A sheet of US 32-cent postage stamps commemorating the American Civil War/War Between the States
| Public Domain
To understand the present, it is important to understand the past, and the activities in this section explore different dimensions of the Civil War and its impacts on civil rights through the lens of newspapers and advertisements.
Activity 1: Read Stories Across State Lines
- The 2018 Massachusetts History and Social Science Curriculum Framework lists the following critical policies and events leading to the Civil War:
- The Missouri Compromise (1831-1832)
- South Carolina Nullification Crisis (1832-1833)
- Wilmot Proviso (1846)
- The Mexican-American War (1846-1848)
- Compromise of 1850
- Publication of Harriet Beecher Stowe’s Uncle Tom’s Cabin (1851-1852)
- Kansas-Nebraska Act (1854)
- The Supreme Court decision in Dred Scott v. Sanford (1857)

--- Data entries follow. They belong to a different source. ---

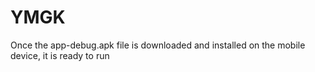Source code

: # YMGK

Once the app-debug.apk file is downloaded and installed on the mobile device, it is ready to run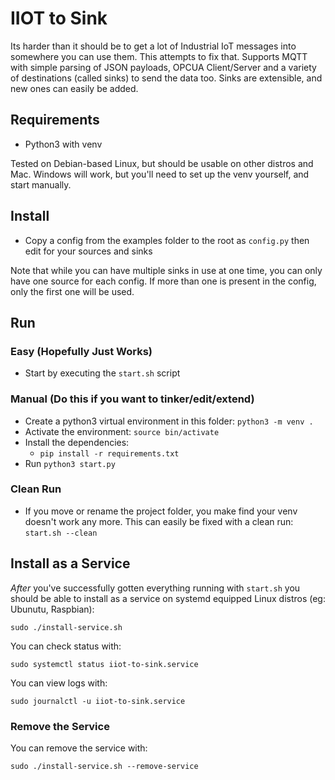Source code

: # IIOT to Sink

Its harder than it should be to get a lot of Industrial IoT messages into somewhere you can use them. This attempts to fix that. Supports MQTT with simple parsing of JSON payloads, OPCUA Client/Server and a variety of destinations (called sinks) to send the data too. Sinks are extensible, and new ones can easily be added.

## Requirements

- Python3 with venv

Tested on Debian-based Linux, but should be usable on other distros and Mac. Windows will work, but you'll need to set up the venv yourself, and start manually.

## Install
- Copy a config from the examples folder to the root as `config.py` then edit for your sources and sinks

Note that while you can have multiple sinks in use at one time, you can only have one source for each config. If more than one is present in the config, only the first one will be used.

## Run

### Easy (Hopefully Just Works)
- Start by executing the `start.sh` script

### Manual (Do this if you want to tinker/edit/extend)
- Create a python3 virtual environment in this folder: `python3 -m venv .`
- Activate the environment: `source bin/activate`
- Install the dependencies:
    - `pip install -r requirements.txt`
- Run `python3 start.py`

### Clean Run
- If you move or rename the project folder, you make find your venv doesn't work any more. This can easily be fixed with a clean run: `start.sh --clean`

## Install as a Service

*After* you've successfully gotten everything running with `start.sh` you should be able to install as a service on systemd equipped Linux distros (eg: Ubunutu, Raspbian):

`sudo ./install-service.sh`

You can check status with:

`sudo systemctl status iiot-to-sink.service`

You can view logs with:

`sudo journalctl -u iiot-to-sink.service`

### Remove the Service

You can remove the service with:

`sudo ./install-service.sh --remove-service`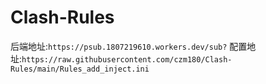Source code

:# Clash-Rules
后端地址:``https://psub.1807219610.workers.dev/sub?``
配置地址:``https://raw.githubusercontent.com/czm180/Clash-Rules/main/Rules_add_inject.ini``

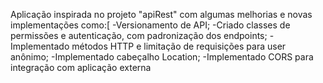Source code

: Aplicação inspirada no projeto "apiRest" com algumas melhorias e novas implementações como:[
-Versionamento de API;
-Criado classes de permissões e autenticação, com padronização dos endpoints;
-Implementado métodos HTTP e limitação de requisições para user anônimo;
-Implementado cabeçalho Location;
-Implementado CORS para integração com aplicação externa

- Lincoln-Douglas debates (1858)
- John Brown’s raid on Harper’s Ferry (1859)
- Election of Abraham Lincoln (1860)
- Select one of these events/policies and find two original news articles - one published in Northern territory and one published in Southern territory.
- Use the Teacher and Student Guide to Analyzing News & Newspapers to critically evaluate each publication.
- Create a screen recording or interactive image to present your findings.
- Interactive image:
- Start a new Google Drawings canvas.
- Upload a screenshot of the newspaper article to the middle of the canvas.
- Insert text boxes and shapes to call attention to your findings.
- Add links to additional information (e.g., the original image source).
- Screen recording:
Activity 2: Examine Recruitment Advertisements
- Review the following advertisements intended to recruit soldiers for the Civil War:
- What are commonly used terms or words to recruit soldiers? Why do you think those words were used?
- How did the advertisers attempt to persuade men to enlist?
- How is the language different in advertisements for Black soldiers versus white soldiers? What about for the advertisements from the North versus the South? Why do you think that is?
- Design a modern-day advertisement, using TikTok or Snapchat, to persuade individuals to enlist in the Civil War.
Connecting to the Standards
- Massachusetts Civics & Government Standards
- Analyze the Constitutional issues that caused the Civil War and led to the eventual expansion of the power of the federal government and individual civil rights. (Massachusetts Curriculum Framework for History and Social Studies) [8.T5.3]
- ISTE Standards
- Digital Citizen
- 2c: Students demonstrate an understanding of and respect for the rights and obligations of using and sharing intellectual property.
- Knowledge Constructor
- 3a: Students plan and employ effective research strategies to locate information and other resources for their intellectual or creative pursuits.
- 3b: Students evaluate the accuracy, perspective, credibility and relevance of information, media, data, or other resources.
- Creative Communicator
- 6a: Students choose the appropriate platforms and tools for meeting the desired objectives of their creation or communication.
- 6b: Students create original works or responsibly repurpose or remix digital resources into new creations.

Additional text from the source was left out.